Mulyono kemudian dipercaya mengemban jabatan sebagai Dandim 0901/Samarinda, selanjutnya Danrem 032/Wirabraja hingga akhirnya pecah bintang dengan menjabat sebagai Dirlat Kodiklat TNI AD. Kariernya sebagai Perwira Tinggi (Pati) di TNI pun semakin cemerlang.
Bintang emas di pundaknya kembali bertambah menjadi Mayor Jenderal (Mayjen) TNI dengan menjabat sebagai Wadankodiklat TNI AD, selanjutnya Asops KSAD. Bahkan, Mulyono menjadi orang nomor satu yang dipercaya menjaga keamanan wilayah Ibu Kota Jakarta sebagai Pangdam Jaya. Tidak lama menjabat sebagai Pangdam Jaya, Mulyono diangkat menjadi Pangkostrad. Sebuah jabatan yang sangat strategis di TNI AD. Puncaknya, Mulyono diangkat sebagai KSAD, karier militer tertinggi di TNI AD.
Meski menjabat sebagai KSAD, Mulyono dikenal sebagai Jenderal yang dekat dan dicintai prajuritnya. Hal itu lantaran Mulyono sering membaur dengan anak buahnya. Sebagai KSAD kebiasaan itu dilakukan sekaligus untuk menyemangati anak buahnya. "KSAD juga manusia, KSAD tidak makan besi, KSAD juga makan nasi. Saya tidak ingin prajurit saya ketemu dengan KSAD takut. Rangkul saja tidak papa. Minta duit tidak papa, tak kasih kalau saya punya," ujar Mulyono setiap kali bertatap muka dengan prajuritnya.

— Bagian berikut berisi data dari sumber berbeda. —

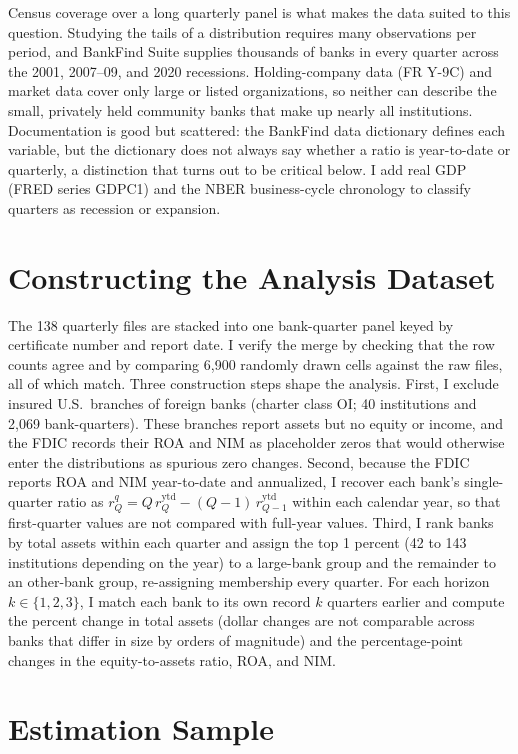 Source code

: \documentclass[11pt]{article}
\begin{document}
Census coverage over a long quarterly panel is what makes the data suited to this question. Studying the tails of a distribution requires many observations per period, and BankFind Suite supplies thousands of banks in every quarter across the 2001, 2007--09, and 2020 recessions. Holding-company data (FR Y-9C) and market data cover only large or listed organizations, so neither can describe the small, privately held community banks that make up nearly all institutions. Documentation is good but scattered: the BankFind data dictionary defines each variable, but the dictionary does not always say whether a ratio is year-to-date or quarterly, a distinction that turns out to be critical below. I add real GDP (FRED series GDPC1) and the NBER business-cycle chronology to classify quarters as recession or expansion.

\section*{Constructing the Analysis Dataset}

The 138 quarterly files are stacked into one bank-quarter panel keyed by certificate number and report date. I verify the merge by checking that the row counts agree and by comparing 6{,}900 randomly drawn cells against the raw files, all of which match. Three construction steps shape the analysis. First, I exclude insured U.S.\ branches of foreign banks (charter class OI; 40 institutions and 2{,}069 bank-quarters). These branches report assets but no equity or income, and the FDIC records their ROA and NIM as placeholder zeros that would otherwise enter the distributions as spurious zero changes. Second, because the FDIC reports ROA and NIM year-to-date and annualized, I recover each bank's single-quarter ratio as $r^{q}_{Q} = Q\, r^{\mathrm{ytd}}_{Q} - (Q-1)\, r^{\mathrm{ytd}}_{Q-1}$ within each calendar year, so that first-quarter values are not compared with full-year values. Third, I rank banks by total assets within each quarter and assign the top 1 percent (42 to 143 institutions depending on the year) to a large-bank group and the remainder to an other-bank group, re-assigning membership every quarter. For each horizon $k\in\{1,2,3\}$, I match each bank to its own record $k$ quarters earlier and compute the percent change in total assets (dollar changes are not comparable across banks that differ in size by orders of magnitude) and the percentage-point changes in the equity-to-assets ratio, ROA, and NIM.

\section*{Estimation Sample}
\end{document}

Tidak hanya itu, Mulyono juga tidak segan-segan mengangkat lengan prajurit yang berada di sebelahnya dan meletakkan di atas bahunya sambil mengepalkan tangan. "Angkatan Darat tidak bisa dipimpin dengan ketakutan tapi semangat bersama, kekuatan bersama mulai prada sampai jenderal, sampai kepala staf, jelas prajurit," ucapnya.
Bahkan, dalam pertemuan dengan prajurit Kopassus, Mulyono tidak sungkan membuang pangkat bintang empatnya. Hal itu dilakukan agar tidak ada jarak antara dirinya dengan prajurit Korps Baret Merah tersebut. “Jadi tidak boleh, tidak boleh takut, tentara ada pimpinan bawahan, tapi kita sebagai kawan. Tentara itu team work, organisasi tentara itu ada team work kerja sama. Kamu tidak boleh takut sama saya, saya adalah kawan mu juga,” kata Mulyono. *** Abah Juwan
0 komentar:
Speak up your mind
Tell us what you're thinking... !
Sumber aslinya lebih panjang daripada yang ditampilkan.